* _Try it_
Quote all of the data below exactly, please.
Segment Start: Extracted entries
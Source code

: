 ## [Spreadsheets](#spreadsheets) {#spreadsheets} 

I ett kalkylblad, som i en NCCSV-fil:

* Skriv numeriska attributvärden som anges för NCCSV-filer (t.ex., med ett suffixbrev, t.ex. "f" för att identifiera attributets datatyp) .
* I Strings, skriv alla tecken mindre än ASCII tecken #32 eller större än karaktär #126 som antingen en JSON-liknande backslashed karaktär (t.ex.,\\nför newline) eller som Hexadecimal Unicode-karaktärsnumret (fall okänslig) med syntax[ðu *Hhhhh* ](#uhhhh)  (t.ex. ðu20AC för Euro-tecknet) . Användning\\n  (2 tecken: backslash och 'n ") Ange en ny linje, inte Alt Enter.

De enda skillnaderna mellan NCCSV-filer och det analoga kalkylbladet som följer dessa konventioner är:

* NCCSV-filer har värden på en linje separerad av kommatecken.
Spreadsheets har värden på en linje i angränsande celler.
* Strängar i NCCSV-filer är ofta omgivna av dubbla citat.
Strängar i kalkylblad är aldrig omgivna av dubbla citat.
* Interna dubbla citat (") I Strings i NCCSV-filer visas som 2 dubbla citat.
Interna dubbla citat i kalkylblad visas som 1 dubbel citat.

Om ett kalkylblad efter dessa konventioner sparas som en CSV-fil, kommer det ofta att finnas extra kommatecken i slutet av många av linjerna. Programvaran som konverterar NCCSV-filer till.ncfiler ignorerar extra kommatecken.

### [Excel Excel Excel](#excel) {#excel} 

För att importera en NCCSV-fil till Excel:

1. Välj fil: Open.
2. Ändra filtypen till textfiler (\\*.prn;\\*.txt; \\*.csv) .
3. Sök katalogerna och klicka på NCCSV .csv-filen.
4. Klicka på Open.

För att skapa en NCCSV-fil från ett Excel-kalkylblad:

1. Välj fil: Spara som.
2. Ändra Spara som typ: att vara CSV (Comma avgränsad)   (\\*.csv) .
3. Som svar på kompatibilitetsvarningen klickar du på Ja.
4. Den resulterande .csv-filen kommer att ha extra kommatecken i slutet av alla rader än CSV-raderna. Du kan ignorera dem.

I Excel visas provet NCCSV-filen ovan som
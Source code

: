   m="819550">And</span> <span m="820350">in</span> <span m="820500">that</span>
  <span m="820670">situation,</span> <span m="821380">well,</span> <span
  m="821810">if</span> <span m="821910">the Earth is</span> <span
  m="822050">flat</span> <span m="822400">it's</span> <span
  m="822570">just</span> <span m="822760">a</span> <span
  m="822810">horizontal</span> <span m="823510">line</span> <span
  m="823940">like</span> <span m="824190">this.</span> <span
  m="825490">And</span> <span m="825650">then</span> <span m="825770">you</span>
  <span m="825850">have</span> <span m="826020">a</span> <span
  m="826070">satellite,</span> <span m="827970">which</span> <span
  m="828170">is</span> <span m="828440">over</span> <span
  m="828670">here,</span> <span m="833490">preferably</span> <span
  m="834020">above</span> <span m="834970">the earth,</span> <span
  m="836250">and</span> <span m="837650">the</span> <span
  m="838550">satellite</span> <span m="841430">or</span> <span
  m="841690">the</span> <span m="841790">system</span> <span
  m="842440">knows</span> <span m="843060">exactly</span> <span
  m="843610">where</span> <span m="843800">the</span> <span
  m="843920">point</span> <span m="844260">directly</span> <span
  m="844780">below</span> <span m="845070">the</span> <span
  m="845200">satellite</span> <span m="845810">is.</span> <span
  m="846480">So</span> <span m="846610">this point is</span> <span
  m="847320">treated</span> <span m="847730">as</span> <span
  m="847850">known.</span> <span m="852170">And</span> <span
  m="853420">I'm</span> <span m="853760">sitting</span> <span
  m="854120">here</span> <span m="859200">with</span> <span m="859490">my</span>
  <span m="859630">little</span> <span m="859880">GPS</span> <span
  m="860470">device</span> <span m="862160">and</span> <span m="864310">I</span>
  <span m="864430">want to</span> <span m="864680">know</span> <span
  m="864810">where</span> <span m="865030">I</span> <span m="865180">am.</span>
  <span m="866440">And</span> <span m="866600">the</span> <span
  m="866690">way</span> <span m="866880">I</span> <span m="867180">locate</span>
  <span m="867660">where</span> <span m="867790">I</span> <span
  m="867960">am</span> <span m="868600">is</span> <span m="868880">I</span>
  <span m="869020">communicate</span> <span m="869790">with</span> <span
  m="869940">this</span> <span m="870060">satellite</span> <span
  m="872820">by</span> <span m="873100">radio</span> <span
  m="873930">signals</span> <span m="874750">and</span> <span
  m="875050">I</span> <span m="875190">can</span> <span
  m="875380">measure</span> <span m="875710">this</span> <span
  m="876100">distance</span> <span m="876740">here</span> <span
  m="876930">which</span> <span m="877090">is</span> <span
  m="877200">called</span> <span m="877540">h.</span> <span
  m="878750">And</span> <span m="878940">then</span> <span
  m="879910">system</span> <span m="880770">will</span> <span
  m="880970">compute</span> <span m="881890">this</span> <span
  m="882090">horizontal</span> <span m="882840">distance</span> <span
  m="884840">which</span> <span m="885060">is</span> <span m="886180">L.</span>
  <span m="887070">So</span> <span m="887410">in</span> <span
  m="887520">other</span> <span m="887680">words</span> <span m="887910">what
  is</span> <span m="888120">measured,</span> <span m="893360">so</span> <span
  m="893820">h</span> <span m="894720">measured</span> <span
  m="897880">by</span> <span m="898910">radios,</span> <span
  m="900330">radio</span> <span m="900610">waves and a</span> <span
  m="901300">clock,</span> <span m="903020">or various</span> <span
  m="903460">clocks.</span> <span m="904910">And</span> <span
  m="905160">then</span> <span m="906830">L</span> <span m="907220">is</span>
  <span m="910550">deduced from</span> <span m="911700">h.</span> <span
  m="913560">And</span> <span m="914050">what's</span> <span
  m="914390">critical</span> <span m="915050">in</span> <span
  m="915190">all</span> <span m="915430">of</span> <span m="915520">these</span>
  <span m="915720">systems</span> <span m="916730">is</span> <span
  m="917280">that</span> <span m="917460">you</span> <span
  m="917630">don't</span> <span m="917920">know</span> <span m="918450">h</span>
Segment End: Extracted entries
* _Solution to the problem_
Source code

: ## [Spreadsheets](#spreadsheets) {#spreadsheets} 

I ett kalkylblad, som i en NCCSV-fil:

* Skriv numeriska attributvärden som anges för NCCSV-filer (t.ex., med ett suffixbrev, t.ex. "f" för att identifiera attributets datatyp) .
* I Strings, skriv alla tecken mindre än ASCII tecken #32 eller större än karaktär #126 som antingen en JSON-liknande backslashed karaktär (t.ex.,\\nför newline) eller som Hexadecimal Unicode-karaktärsnumret (fall okänslig) med syntax[ðu *Hhhhh* ](#uhhhh)  (t.ex. ðu20AC för Euro-tecknet) . Användning\\n  (2 tecken: backslash och 'n ") Ange en ny linje, inte Alt Enter.

De enda skillnaderna mellan NCCSV-filer och det analoga kalkylbladet som följer dessa konventioner är:

* NCCSV-filer har värden på en linje separerad av kommatecken.
Spreadsheets har värden på en linje i angränsande celler.
* Strängar i NCCSV-filer är ofta omgivna av dubbla citat.
Strängar i kalkylblad är aldrig omgivna av dubbla citat.
* Interna dubbla citat (") I Strings i NCCSV-filer visas som 2 dubbla citat.
Interna dubbla citat i kalkylblad visas som 1 dubbel citat.

Om ett kalkylblad efter dessa konventioner sparas som en CSV-fil, kommer det ofta att finnas extra kommatecken i slutet av många av linjerna. Programvaran som konverterar NCCSV-filer till.ncfiler ignorerar extra kommatecken.

### [Excel Excel Excel](#excel) {#excel} 

För att importera en NCCSV-fil till Excel:

1. Välj fil: Open.
2. Ändra filtypen till textfiler (\\*.prn;\\*.txt; \\*.csv) .
3. Sök katalogerna och klicka på NCCSV .csv-filen.
4. Klicka på Open.

För att skapa en NCCSV-fil från ett Excel-kalkylblad:

1. Välj fil: Spara som.
2. Ändra Spara som typ: att vara CSV (Comma avgränsad)   (\\*.csv) .
3. Som svar på kompatibilitetsvarningen klickar du på Ja.
4. Den resulterande .csv-filen kommer att ha extra kommatecken i slutet av alla rader än CSV-raderna. Du kan ignorera dem.

I Excel visas provet NCCSV-filen ovan som
Source code

:   m="819550">And</span> <span m="820350">in</span> <span m="820500">that</span>
  <span m="820670">situation,</span> <span m="821380">well,</span> <span
  m="821810">if</span> <span m="821910">the Earth is</span> <span
  m="822050">flat</span> <span m="822400">it's</span> <span
  m="822570">just</span> <span m="822760">a</span> <span
  m="822810">horizontal</span> <span m="823510">line</span> <span
  m="823940">like</span> <span m="824190">this.</span> <span
  m="825490">And</span> <span m="825650">then</span> <span m="825770">you</span>
  <span m="825850">have</span> <span m="826020">a</span> <span
  m="826070">satellite,</span> <span m="827970">which</span> <span
  m="828170">is</span> <span m="828440">over</span> <span
  m="828670">here,</span> <span m="833490">preferably</span> <span
  m="834020">above</span> <span m="834970">the earth,</span> <span
  m="836250">and</span> <span m="837650">the</span> <span
  m="838550">satellite</span> <span m="841430">or</span> <span
  m="841690">the</span> <span m="841790">system</span> <span
  m="842440">knows</span> <span m="843060">exactly</span> <span
  m="843610">where</span> <span m="843800">the</span> <span
  m="843920">point</span> <span m="844260">directly</span> <span
  m="844780">below</span> <span m="845070">the</span> <span
  m="845200">satellite</span> <span m="845810">is.</span> <span
  m="846480">So</span> <span m="846610">this point is</span> <span
  m="847320">treated</span> <span m="847730">as</span> <span
  m="847850">known.</span> <span m="852170">And</span> <span
  m="853420">I'm</span> <span m="853760">sitting</span> <span
  m="854120">here</span> <span m="859200">with</span> <span m="859490">my</span>
  <span m="859630">little</span> <span m="859880">GPS</span> <span
  m="860470">device</span> <span m="862160">and</span> <span m="864310">I</span>
  <span m="864430">want to</span> <span m="864680">know</span> <span
  m="864810">where</span> <span m="865030">I</span> <span m="865180">am.</span>
  <span m="866440">And</span> <span m="866600">the</span> <span
  m="866690">way</span> <span m="866880">I</span> <span m="867180">locate</span>
  <span m="867660">where</span> <span m="867790">I</span> <span
  m="867960">am</span> <span m="868600">is</span> <span m="868880">I</span>
  <span m="869020">communicate</span> <span m="869790">with</span> <span
  m="869940">this</span> <span m="870060">satellite</span> <span
  m="872820">by</span> <span m="873100">radio</span> <span
  m="873930">signals</span> <span m="874750">and</span> <span
  m="875050">I</span> <span m="875190">can</span> <span
  m="875380">measure</span> <span m="875710">this</span> <span
  m="876100">distance</span> <span m="876740">here</span> <span
  m="876930">which</span> <span m="877090">is</span> <span
  m="877200">called</span> <span m="877540">h.</span> <span
  m="878750">And</span> <span m="878940">then</span> <span
  m="879910">system</span> <span m="880770">will</span> <span
  m="880970">compute</span> <span m="881890">this</span> <span
  m="882090">horizontal</span> <span m="882840">distance</span> <span
  m="884840">which</span> <span m="885060">is</span> <span m="886180">L.</span>
  <span m="887070">So</span> <span m="887410">in</span> <span
  m="887520">other</span> <span m="887680">words</span> <span m="887910">what
  is</span> <span m="888120">measured,</span> <span m="893360">so</span> <span
  m="893820">h</span> <span m="894720">measured</span> <span
  m="897880">by</span> <span m="898910">radios,</span> <span
  m="900330">radio</span> <span m="900610">waves and a</span> <span
  m="901300">clock,</span> <span m="903020">or various</span> <span
  m="903460">clocks.</span> <span m="904910">And</span> <span
  m="905160">then</span> <span m="906830">L</span> <span m="907220">is</span>
  <span m="910550">deduced from</span> <span m="911700">h.</span> <span
  m="913560">And</span> <span m="914050">what's</span> <span
  m="914390">critical</span> <span m="915050">in</span> <span
  m="915190">all</span> <span m="915430">of</span> <span m="915520">these</span>
  <span m="915720">systems</span> <span m="916730">is</span> <span
  m="917280">that</span> <span m="917460">you</span> <span
  m="917630">don't</span> <span m="917920">know</span> <span m="918450">h</span>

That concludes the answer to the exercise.